Production Failure Modes

Multi-stage builds surface a class of bugs that single-stage builds hide:

Missing runtime libraries. If you did not use CGO_ENABLED=0 (or equivalent static linking), your binary may depend on glibc or other shared objects that exist in Alpine but not in scratch or distroless. The container starts and immediately exits with not found. Fix: use ldd /out/binary in the builder stage or switch to a distroless-glibc base.
Missing timezone data. FROM scratch has no /usr/share/zoneinfo. If your application calls time.LoadLocation, it will panic at runtime. Fix: COPY --from=builder /usr/share/zoneinfo /usr/share/zoneinfo.
Build args leaking into the final stage. A ARG declared in stage 0 is not automatically available in stage 2. Re-declare ARG after each FROM when you need it — but never pass secrets as ARG; use --mount=type=secret instead.
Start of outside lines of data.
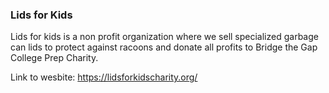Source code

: ### Lids for Kids ###

Lids for kids is a non profit organization where we sell specialized garbage can lids to protect against racoons and 
donate all profits to Bridge the Gap College Prep Charity. 

Link to wesbite: https://lidsforkidscharity.org/
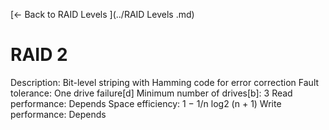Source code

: [← Back to RAID Levels ](../RAID Levels .md)

# RAID 2

Description: Bit-level striping with Hamming code for error correction
Fault tolerance: One drive failure[d]
Minimum number of drives[b]: 3
Read performance: Depends
Space efficiency: 1 − 1/n log2 (n + 1)
Write performance: Depends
Do not use ADD to pull remote tarballs in multi-stage builds. ADD https://example.com/tool.tar.gz /opt/ is not cached by content hash — it re-fetches on every build. Use RUN curl | tar -xz inside a stage with a --mount=type=cache, or better yet, pin to a specific digest using an explicit FROM for that tool.

Measuring Impact

After building, always verify the improvement with docker image inspect and your vulnerability scanner:

# Compare sizes
docker images --format "table {{.Repository}}\t{{.Tag}}\t{{.Size}}"

# Count CVEs in each image (requires grype)
grype myapp:single-stage --output table
grype myapp:multi-stage  --output table

# Inspect layer structure
docker history myapp:multi-stage --no-trunc

At Google-scale, a 10 x image size reduction translates directly to faster cold-start times on Kubernetes (image pull is often the dominant factor in pod scheduling latency), lower registry storage costs, and a measurably smaller CVE backlog for your security team. Multi-stage builds are not optional hygiene — they are table stakes for any image that ships to production.